**THE TASK:** Read the records and gather each line that includes "fixed".

**TASK DATA:**

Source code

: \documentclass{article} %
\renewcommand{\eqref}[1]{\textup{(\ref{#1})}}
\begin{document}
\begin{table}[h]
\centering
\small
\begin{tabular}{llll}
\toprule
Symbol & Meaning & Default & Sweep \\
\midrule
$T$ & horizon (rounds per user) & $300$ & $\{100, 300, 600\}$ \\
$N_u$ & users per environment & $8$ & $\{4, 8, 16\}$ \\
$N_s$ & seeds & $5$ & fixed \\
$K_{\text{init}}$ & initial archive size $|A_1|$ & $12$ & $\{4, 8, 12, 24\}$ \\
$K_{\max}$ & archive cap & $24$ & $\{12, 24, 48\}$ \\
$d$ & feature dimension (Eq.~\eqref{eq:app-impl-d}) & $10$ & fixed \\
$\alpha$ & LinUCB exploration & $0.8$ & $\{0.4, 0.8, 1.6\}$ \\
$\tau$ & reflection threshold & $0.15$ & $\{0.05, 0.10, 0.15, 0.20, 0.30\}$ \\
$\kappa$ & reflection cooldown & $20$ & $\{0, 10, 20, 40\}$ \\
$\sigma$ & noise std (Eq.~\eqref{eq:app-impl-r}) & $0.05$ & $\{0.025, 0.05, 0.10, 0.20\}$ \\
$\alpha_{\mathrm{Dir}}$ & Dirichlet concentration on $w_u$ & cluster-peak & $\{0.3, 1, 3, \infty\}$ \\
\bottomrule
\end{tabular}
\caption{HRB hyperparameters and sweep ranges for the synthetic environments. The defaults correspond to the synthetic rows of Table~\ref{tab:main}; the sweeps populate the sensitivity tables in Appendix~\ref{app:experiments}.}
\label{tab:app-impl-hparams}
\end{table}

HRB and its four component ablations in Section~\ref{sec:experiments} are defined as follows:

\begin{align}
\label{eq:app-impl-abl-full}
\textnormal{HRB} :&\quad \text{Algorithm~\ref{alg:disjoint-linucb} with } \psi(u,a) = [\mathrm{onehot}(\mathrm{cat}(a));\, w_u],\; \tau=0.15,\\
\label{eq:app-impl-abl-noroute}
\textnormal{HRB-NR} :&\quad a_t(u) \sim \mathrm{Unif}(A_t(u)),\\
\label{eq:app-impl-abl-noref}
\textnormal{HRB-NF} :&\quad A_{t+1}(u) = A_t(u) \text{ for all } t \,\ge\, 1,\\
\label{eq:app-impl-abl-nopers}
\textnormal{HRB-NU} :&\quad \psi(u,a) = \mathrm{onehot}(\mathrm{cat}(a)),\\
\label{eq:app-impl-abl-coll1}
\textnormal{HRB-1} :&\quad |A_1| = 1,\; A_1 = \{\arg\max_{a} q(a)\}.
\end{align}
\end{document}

**RESPONSE BOX:**
$N_s$ & seeds & $5$ & fixed \\
$d$ & feature dimension (Eq.~\eqref{eq:app-impl-d}) & $10$ & fixed \\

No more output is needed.